4.4. EEGNet Hyperparamter Tuning

To ensure optimal classification performance of cognitive workload using fNIRS signals, the EEGNet model was fine-tuned through extensive hyperparameter tuning. EEGNet, originally developed for EEG-based brain–computer interface applications, was adapted in this study to classify hemodynamic responses captured by fNIRS. Due to the distinct temporal resolution and signal characteristics of fNIRS, model hyperparameters had to be carefully customized for different input segment durations.
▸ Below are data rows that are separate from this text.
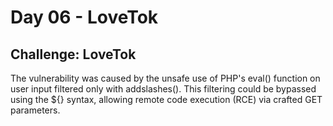 # Day 06 - LoveTok
## Challenge: LoveTok

The vulnerability was caused by the unsafe use of PHP's eval() function on user input filtered only with addslashes(). 
This filtering could be bypassed using the ${} syntax, allowing remote code execution (RCE) via crafted GET parameters.
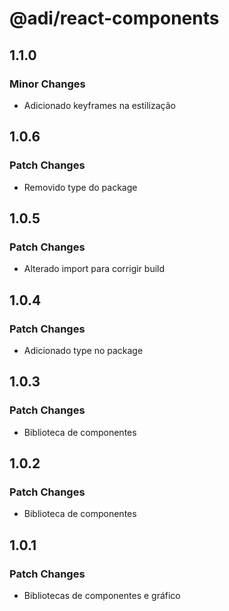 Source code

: # @adi/react-components

## 1.1.0

### Minor Changes

- Adicionado keyframes na estilização

## 1.0.6

### Patch Changes

- Removido type do package

## 1.0.5

### Patch Changes

- Alterado import para corrigir build

## 1.0.4

### Patch Changes

- Adicionado type no package

## 1.0.3

### Patch Changes

- Biblioteca de componentes

## 1.0.2

### Patch Changes

- Biblioteca de componentes

## 1.0.1

### Patch Changes

- Bibliotecas de componentes e gráfico
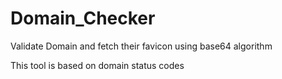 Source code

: # Domain_Checker
Validate Domain and fetch their favicon using base64 algorithm

This tool is based on domain status codes 
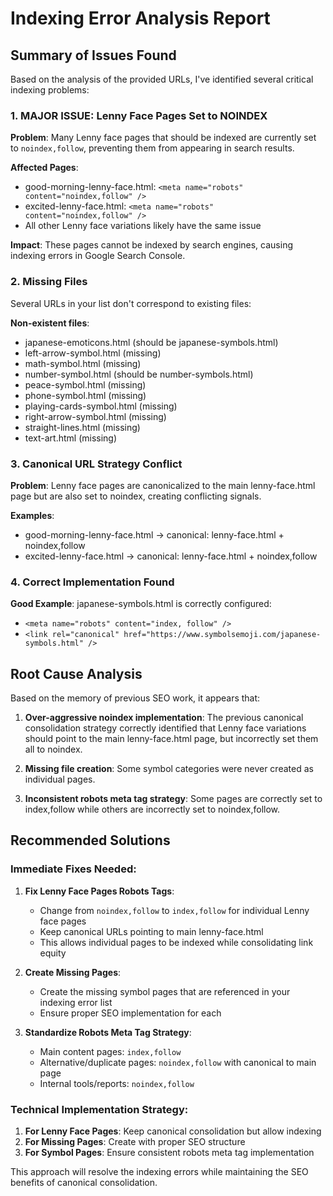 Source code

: # Indexing Error Analysis Report

## Summary of Issues Found

Based on the analysis of the provided URLs, I've identified several critical indexing problems:

### 1. **MAJOR ISSUE: Lenny Face Pages Set to NOINDEX**

**Problem**: Many Lenny face pages that should be indexed are currently set to `noindex,follow`, preventing them from appearing in search results.

**Affected Pages**:
- good-morning-lenny-face.html: `<meta name="robots" content="noindex,follow" />`
- excited-lenny-face.html: `<meta name="robots" content="noindex,follow" />`
- All other Lenny face variations likely have the same issue

**Impact**: These pages cannot be indexed by search engines, causing indexing errors in Google Search Console.

### 2. **Missing Files**

Several URLs in your list don't correspond to existing files:

**Non-existent files**:
- japanese-emoticons.html (should be japanese-symbols.html)
- left-arrow-symbol.html (missing)
- math-symbol.html (missing)
- number-symbol.html (should be number-symbols.html)
- peace-symbol.html (missing)
- phone-symbol.html (missing)
- playing-cards-symbol.html (missing)
- right-arrow-symbol.html (missing)
- straight-lines.html (missing)
- text-art.html (missing)

### 3. **Canonical URL Strategy Conflict**

**Problem**: Lenny face pages are canonicalized to the main lenny-face.html page but are also set to noindex, creating conflicting signals.

**Examples**:
- good-morning-lenny-face.html → canonical: lenny-face.html + noindex,follow
- excited-lenny-face.html → canonical: lenny-face.html + noindex,follow

### 4. **Correct Implementation Found**

**Good Example**: japanese-symbols.html is correctly configured:
- `<meta name="robots" content="index, follow" />`
- `<link rel="canonical" href="https://www.symbolsemoji.com/japanese-symbols.html" />`

## Root Cause Analysis

Based on the memory of previous SEO work, it appears that:

1. **Over-aggressive noindex implementation**: The previous canonical consolidation strategy correctly identified that Lenny face variations should point to the main lenny-face.html page, but incorrectly set them all to noindex.

2. **Missing file creation**: Some symbol categories were never created as individual pages.

3. **Inconsistent robots meta tag strategy**: Some pages are correctly set to index,follow while others are incorrectly set to noindex,follow.

## Recommended Solutions

### Immediate Fixes Needed:

1. **Fix Lenny Face Pages Robots Tags**:
   - Change from `noindex,follow` to `index,follow` for individual Lenny face pages
   - Keep canonical URLs pointing to main lenny-face.html
   - This allows individual pages to be indexed while consolidating link equity

2. **Create Missing Pages**:
   - Create the missing symbol pages that are referenced in your indexing error list
   - Ensure proper SEO implementation for each

3. **Standardize Robots Meta Tag Strategy**:
   - Main content pages: `index,follow`
   - Alternative/duplicate pages: `noindex,follow` with canonical to main page
   - Internal tools/reports: `noindex,follow`

### Technical Implementation Strategy:

1. **For Lenny Face Pages**: Keep canonical consolidation but allow indexing
2. **For Missing Pages**: Create with proper SEO structure
3. **For Symbol Pages**: Ensure consistent robots meta tag implementation

This approach will resolve the indexing errors while maintaining the SEO benefits of canonical consolidation.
We experimented with three temporal resolutions commonly cited in the literature for cognitive load analysis: 10 s, 20 s, and 30 s. At a sampling rate of 8.138 Hz, these correspond to 81, 163, and 244 samples per window, respectively. As the input window length increases, the amount of temporal information grows, requiring deeper convolutional processing to effectively extract relevant temporal and spatial features. As shown in Table 2, several model hyperparameters were dynamically adjusted for each window size. For instance, the temporal kernel size (Kernel 1) in the first convolutional layer was increased progressively from 32 to 128, while the depthwise convolution kernel (Kernel 2), which captures longer-term dependencies, was scaled from 8 (for 10 s windows) to 32 (for 30 s windows). Likewise, the number of temporal filters (F1) and the number of pointwise filters (F2) were doubled at each step to match the temporal complexity of the longer windows. The depth multiplier (D) for spatial filtering was held constant at 2 across all configurations, maintaining a balance between model complexity and training stability.
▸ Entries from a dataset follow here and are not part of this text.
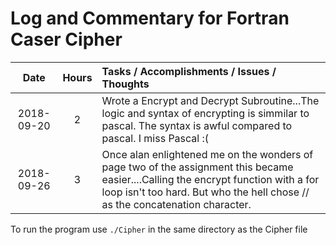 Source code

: # Log and Commentary for Fortran Caser Cipher

|    Date    | Hours | Tasks / Accomplishments / Issues / Thoughts                  |
| :--------: | :---: | :----------------------------------------------------------- |
| 2018-09-20 |   2   | Wrote a Encrypt and Decrypt Subroutine...The logic and syntax of encrypting is simmilar to pascal. The syntax is awful compared to pascal. I miss Pascal :( |
| 2018-09-26 |   3   | Once alan enlightened me on the wonders of page two of the assignment this became easier....Calling the encrypt function with a for loop isn't too hard. But who the hell chose // as the concatenation character. |

To run the program use `./Cipher` in the same directory as the Cipher file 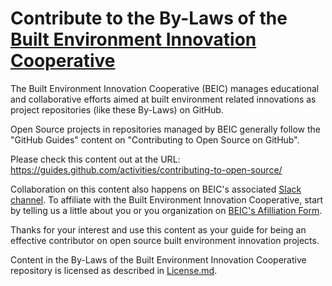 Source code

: # Contribute to the By-Laws of the [Built Environment Innovation Cooperative](https://beicoop.wordpress.com/)

The Built Environment Innovation Cooperative (BEIC) manages educational and collaborative efforts aimed at built environment related innovations as project repositories (like these By-Laws) on GitHub. 

Open Source projects in repositories managed by BEIC generally follow the "GitHub Guides" content on "Contributing to Open Source on GitHub".

Please check this content out at the URL:
https://guides.github.com/activities/contributing-to-open-source/

Collaboration on this content also happens on BEIC's associated [Slack channel](https://beico-op.slack.com/messages/bylaws/details/).  To affiliate with the Built Environment Innovation Cooperative, start by telling us a little about you or you organization on [BEIC's Afilliation Form](https://docs.google.com/forms/d/e/1FAIpQLSdjlDQRn-31gqJOIaE5mJFiDzCgRSvjKrhIYE_iU36ZzLzeJg/viewform).

Thanks for your interest and use this content as your guide for being an effective contributor on open source built environment innovation projects.

Content in the By-Laws of the Built Environment Innovation Cooperative repository is licensed as described in [License.md](https://github.com/BEICBIM/BEICPBLChallenge/blob/master/License.md).

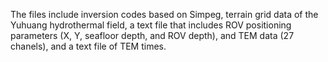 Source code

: The files include inversion codes based on Simpeg, 
terrain grid data of the Yuhuang hydrothermal field, 
a text file that includes ROV positioning parameters (X, Y, seafloor depth, and ROV depth),
and TEM data (27 chanels), and a text file of TEM times.
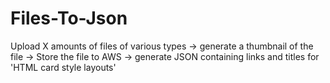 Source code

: 
# Files-To-Json
Upload X amounts of files of various types -> generate a thumbnail of the file -> Store the file to AWS -> generate JSON containing links and titles for 'HTML card style layouts'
These adjustments ensured that EEGNet could handle varying levels of temporal resolutions without underfitting or overfitting to shorter or longer signal segments. In addition to the window-specific parameters, several hyperparameters were kept uniform across all training runs to ensure consistency and fair evaluation, as illustrated in Table 3. These included architectural and training-level configurations such as the type of dropout, pooling strategy, activation function, and loss function. All models used Mean Pooling, ELU activation, and Cross Entropy Loss as the classification objective. The final convolutional kernel size was determined automatically based on the input window size to preserve model integrity and allow seamless adaptation.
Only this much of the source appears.